Input
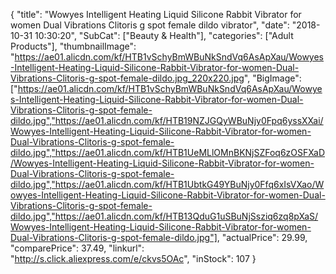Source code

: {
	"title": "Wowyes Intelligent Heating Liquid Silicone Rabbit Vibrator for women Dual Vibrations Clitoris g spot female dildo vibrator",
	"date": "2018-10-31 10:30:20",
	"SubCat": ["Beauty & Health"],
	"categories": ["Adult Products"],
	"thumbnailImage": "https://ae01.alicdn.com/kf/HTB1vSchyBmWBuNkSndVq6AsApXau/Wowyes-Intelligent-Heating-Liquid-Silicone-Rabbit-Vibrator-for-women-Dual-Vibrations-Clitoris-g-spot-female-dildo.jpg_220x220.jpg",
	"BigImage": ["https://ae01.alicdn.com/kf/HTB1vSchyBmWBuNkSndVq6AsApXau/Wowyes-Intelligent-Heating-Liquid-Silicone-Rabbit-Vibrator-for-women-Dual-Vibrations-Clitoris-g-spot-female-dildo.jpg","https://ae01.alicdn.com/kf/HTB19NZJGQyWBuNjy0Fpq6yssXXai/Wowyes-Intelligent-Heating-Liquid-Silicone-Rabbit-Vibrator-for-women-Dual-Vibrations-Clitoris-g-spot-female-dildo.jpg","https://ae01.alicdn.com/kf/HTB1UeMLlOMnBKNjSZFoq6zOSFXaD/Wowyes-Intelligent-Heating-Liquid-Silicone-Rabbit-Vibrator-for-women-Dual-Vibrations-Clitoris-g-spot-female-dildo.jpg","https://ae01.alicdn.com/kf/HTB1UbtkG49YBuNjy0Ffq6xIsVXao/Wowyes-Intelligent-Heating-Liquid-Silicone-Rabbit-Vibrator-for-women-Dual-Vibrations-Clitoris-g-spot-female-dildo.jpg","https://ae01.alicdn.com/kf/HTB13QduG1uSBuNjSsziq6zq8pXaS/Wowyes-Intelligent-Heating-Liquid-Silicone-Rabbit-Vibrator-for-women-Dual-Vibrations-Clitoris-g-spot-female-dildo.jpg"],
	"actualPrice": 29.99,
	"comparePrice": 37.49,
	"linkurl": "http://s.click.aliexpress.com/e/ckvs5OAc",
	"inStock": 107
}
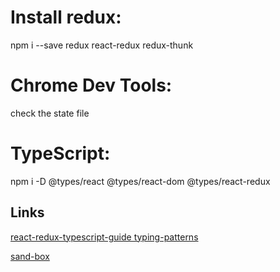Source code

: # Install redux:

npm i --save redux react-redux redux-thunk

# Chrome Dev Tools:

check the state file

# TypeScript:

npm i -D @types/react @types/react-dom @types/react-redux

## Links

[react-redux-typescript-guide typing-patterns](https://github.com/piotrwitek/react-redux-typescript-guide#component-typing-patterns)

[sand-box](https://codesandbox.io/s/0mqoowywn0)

--

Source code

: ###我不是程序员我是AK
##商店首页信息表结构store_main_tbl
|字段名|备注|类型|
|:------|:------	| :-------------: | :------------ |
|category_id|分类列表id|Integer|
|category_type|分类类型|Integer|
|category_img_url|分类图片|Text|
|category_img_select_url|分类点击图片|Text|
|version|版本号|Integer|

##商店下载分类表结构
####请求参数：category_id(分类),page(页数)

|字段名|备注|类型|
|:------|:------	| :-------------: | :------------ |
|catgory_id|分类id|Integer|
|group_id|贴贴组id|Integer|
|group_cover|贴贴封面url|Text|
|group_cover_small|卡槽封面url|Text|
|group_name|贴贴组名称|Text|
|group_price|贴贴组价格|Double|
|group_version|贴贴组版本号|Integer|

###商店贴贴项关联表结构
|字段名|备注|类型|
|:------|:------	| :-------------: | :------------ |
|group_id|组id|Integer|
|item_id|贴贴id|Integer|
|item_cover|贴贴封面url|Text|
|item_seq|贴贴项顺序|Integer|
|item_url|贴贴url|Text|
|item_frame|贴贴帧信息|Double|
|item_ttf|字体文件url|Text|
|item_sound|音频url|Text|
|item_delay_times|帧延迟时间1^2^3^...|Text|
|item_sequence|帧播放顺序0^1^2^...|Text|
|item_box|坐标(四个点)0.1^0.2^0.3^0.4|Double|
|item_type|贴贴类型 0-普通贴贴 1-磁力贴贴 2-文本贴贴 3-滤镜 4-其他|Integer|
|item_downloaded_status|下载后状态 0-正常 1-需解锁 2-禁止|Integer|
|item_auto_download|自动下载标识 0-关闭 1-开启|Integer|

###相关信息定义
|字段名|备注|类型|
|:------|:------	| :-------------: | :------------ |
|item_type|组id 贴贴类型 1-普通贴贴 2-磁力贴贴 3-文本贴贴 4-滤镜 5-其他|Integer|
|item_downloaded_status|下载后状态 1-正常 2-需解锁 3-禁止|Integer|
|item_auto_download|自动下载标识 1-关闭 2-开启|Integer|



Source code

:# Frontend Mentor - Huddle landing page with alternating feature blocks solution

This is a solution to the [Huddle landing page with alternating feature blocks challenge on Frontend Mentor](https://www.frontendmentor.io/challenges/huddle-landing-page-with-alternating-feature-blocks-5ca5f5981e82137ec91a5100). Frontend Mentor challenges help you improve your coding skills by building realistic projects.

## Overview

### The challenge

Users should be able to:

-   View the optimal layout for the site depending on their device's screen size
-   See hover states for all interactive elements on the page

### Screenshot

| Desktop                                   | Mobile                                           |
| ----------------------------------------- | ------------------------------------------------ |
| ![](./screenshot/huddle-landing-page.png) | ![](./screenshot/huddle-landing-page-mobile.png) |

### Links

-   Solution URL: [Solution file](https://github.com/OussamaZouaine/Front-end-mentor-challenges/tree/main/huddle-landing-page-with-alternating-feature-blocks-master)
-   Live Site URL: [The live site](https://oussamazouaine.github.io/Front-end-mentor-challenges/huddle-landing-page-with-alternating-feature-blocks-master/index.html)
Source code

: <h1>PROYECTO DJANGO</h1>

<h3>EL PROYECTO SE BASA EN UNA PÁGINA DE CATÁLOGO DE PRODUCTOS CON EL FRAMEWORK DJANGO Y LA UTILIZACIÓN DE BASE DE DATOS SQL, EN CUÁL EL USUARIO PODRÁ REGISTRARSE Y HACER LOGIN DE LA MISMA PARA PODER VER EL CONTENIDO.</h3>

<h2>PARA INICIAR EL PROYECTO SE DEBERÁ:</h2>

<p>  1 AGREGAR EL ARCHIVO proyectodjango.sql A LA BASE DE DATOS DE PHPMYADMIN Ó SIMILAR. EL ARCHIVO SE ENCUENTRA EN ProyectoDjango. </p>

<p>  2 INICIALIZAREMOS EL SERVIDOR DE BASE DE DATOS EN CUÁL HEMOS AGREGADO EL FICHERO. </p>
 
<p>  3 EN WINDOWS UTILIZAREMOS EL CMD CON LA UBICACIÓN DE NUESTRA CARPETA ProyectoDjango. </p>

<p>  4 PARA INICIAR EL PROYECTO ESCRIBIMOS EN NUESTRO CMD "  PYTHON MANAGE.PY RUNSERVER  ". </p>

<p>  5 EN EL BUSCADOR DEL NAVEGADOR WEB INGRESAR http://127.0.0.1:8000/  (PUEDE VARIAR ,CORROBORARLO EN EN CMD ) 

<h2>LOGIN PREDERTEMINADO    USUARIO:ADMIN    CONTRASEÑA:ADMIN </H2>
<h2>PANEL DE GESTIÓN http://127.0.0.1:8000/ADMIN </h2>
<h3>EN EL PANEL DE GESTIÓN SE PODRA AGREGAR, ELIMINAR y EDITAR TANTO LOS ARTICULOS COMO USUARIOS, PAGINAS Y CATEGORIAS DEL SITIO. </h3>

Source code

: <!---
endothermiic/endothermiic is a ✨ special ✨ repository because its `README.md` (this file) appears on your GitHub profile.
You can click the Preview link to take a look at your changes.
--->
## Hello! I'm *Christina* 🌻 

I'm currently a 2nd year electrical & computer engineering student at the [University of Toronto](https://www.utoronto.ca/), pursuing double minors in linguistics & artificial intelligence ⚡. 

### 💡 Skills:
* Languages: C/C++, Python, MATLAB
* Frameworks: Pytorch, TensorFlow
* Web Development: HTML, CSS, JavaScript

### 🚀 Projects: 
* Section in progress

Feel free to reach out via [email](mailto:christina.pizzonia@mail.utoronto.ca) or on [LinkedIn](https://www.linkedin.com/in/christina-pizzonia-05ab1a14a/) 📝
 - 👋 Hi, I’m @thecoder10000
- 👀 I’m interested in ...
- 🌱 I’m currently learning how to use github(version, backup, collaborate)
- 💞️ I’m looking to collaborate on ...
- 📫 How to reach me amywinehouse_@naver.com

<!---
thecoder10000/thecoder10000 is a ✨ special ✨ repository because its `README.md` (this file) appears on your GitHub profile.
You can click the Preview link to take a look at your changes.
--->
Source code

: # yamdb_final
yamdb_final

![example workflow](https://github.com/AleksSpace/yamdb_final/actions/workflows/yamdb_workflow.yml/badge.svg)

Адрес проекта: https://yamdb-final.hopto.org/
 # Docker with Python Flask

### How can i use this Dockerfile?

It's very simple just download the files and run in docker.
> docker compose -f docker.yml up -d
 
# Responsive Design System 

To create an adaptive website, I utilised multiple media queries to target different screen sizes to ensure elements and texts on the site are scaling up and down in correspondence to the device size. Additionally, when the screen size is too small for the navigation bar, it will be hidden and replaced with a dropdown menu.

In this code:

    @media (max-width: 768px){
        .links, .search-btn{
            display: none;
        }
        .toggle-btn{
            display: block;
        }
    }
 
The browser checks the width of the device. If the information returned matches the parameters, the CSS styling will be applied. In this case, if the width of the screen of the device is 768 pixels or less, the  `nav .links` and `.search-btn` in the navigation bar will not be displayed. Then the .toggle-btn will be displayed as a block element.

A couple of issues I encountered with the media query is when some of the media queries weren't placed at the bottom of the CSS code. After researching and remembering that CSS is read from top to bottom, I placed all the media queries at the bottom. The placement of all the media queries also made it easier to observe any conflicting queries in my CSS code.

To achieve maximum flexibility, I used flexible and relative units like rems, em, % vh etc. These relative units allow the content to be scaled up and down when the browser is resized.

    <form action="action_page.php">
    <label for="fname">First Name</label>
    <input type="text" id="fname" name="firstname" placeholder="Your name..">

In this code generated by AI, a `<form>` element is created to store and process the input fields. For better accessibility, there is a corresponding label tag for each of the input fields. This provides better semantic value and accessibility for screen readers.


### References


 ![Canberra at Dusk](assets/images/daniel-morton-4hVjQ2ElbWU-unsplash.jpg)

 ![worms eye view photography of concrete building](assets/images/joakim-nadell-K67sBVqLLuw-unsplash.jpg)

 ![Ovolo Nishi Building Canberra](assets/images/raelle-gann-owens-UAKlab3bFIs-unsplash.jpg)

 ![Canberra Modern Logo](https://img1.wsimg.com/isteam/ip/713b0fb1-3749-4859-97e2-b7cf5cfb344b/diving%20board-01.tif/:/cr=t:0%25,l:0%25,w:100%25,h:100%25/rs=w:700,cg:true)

--

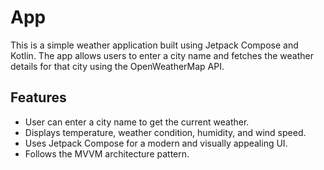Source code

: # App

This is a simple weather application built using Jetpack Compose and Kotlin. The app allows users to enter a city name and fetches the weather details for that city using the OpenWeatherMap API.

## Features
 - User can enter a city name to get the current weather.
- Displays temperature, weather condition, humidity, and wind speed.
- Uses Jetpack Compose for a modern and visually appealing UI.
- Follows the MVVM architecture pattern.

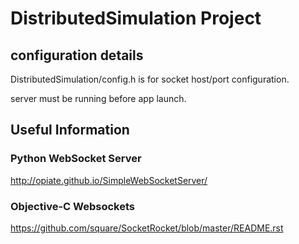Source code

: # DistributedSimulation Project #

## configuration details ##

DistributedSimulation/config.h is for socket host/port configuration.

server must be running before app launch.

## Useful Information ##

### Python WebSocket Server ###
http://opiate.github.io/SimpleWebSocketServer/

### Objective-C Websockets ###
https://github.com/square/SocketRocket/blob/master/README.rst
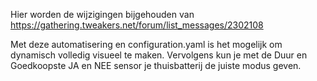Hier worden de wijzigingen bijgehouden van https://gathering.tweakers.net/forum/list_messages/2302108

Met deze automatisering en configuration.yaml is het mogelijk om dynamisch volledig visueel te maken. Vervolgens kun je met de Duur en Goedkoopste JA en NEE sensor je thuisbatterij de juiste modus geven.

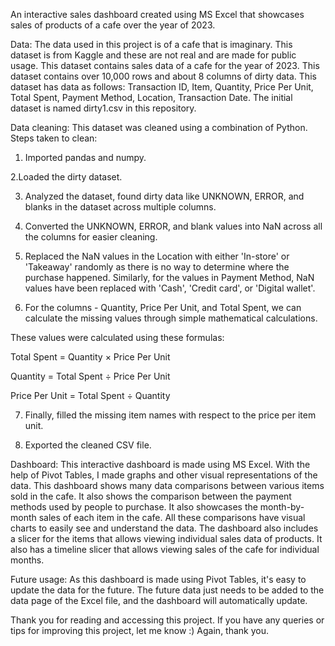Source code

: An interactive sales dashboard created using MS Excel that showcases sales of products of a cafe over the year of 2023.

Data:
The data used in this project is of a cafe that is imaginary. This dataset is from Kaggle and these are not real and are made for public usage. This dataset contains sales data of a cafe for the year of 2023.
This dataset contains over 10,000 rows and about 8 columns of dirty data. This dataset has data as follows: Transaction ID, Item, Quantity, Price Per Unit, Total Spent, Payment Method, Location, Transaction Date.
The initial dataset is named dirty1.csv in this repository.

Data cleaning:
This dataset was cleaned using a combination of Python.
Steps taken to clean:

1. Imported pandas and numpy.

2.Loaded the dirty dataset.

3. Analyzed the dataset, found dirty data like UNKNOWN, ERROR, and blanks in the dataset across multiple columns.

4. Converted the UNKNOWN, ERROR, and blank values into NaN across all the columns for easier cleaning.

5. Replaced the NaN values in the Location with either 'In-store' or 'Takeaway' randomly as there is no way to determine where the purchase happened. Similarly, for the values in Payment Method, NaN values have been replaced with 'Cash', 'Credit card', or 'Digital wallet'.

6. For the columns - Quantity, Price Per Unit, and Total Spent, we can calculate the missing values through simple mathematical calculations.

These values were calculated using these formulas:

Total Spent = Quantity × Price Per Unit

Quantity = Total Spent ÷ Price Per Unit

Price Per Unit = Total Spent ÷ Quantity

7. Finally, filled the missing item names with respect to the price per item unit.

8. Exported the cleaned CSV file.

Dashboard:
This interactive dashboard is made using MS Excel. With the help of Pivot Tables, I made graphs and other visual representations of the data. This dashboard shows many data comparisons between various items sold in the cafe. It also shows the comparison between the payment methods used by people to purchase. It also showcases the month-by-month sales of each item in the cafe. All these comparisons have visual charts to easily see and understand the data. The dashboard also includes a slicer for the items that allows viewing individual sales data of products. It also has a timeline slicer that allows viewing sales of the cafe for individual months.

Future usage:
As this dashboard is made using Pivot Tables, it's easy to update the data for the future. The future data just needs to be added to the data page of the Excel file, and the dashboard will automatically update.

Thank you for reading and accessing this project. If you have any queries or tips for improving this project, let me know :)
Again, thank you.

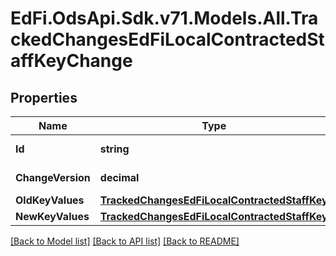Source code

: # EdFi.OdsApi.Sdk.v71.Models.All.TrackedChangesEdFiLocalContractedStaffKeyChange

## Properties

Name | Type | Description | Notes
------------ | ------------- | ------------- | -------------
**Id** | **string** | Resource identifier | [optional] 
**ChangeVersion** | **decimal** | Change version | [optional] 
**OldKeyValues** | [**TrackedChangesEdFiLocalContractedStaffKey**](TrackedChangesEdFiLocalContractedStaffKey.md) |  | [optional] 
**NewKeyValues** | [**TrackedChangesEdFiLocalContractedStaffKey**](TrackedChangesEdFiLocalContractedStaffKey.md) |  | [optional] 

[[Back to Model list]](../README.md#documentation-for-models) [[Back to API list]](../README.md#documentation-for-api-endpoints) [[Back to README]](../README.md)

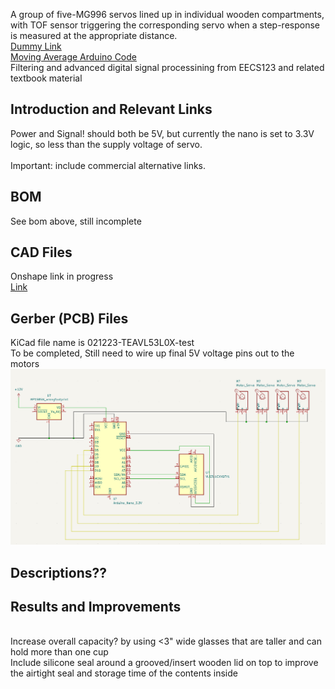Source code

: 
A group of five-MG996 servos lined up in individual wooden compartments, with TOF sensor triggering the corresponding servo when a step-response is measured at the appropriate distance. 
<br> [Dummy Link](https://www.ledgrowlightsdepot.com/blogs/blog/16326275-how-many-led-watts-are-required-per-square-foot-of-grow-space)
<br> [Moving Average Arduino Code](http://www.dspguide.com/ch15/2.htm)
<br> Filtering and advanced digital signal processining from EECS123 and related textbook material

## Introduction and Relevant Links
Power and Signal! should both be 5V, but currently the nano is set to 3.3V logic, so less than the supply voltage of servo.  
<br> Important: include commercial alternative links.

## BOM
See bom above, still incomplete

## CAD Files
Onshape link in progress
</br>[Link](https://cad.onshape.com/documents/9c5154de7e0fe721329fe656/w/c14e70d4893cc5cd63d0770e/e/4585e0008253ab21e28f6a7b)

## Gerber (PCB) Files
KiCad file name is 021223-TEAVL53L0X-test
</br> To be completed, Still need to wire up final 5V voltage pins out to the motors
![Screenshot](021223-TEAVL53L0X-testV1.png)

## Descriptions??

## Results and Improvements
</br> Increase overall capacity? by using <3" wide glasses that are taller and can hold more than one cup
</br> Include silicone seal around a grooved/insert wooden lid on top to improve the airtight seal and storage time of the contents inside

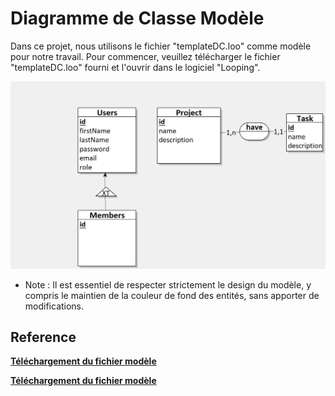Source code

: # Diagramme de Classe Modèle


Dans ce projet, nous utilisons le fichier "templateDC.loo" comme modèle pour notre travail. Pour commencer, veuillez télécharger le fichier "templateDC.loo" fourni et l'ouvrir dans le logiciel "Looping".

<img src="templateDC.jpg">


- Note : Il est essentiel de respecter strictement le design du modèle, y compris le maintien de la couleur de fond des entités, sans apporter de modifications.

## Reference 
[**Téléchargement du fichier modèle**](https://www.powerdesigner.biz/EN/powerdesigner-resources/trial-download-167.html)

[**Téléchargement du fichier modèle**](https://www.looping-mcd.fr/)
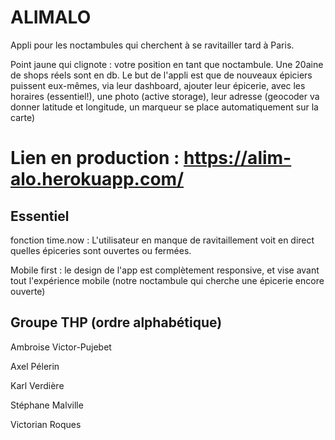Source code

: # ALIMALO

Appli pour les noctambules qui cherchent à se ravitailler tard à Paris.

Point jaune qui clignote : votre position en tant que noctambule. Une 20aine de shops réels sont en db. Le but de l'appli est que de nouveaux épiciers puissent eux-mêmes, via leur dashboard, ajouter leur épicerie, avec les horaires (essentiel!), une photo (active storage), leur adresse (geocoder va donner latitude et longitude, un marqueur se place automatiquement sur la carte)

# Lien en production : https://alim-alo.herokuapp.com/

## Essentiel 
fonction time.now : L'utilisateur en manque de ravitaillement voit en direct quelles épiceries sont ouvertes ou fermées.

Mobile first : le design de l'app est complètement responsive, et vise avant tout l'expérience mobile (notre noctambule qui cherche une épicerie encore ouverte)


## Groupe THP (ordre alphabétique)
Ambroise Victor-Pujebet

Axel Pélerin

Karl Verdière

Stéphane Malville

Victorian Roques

Problem requirements
Please give back exactly the lines of the listing above that run from the one containing "This dataset contains over" through the one containing "2.Loaded the dirty dataset.", and only those.

Response to this task
This dataset contains over 10,000 rows and about 8 columns of dirty data. This dataset has data as follows: Transaction ID, Item, Quantity, Price Per Unit, Total Spent, Payment Method, Location, Transaction Date.
The initial dataset is named dirty1.csv in this repository.

Data cleaning:
This dataset was cleaned using a combination of Python.
Steps taken to clean:

1. Imported pandas and numpy.

2.Loaded the dirty dataset.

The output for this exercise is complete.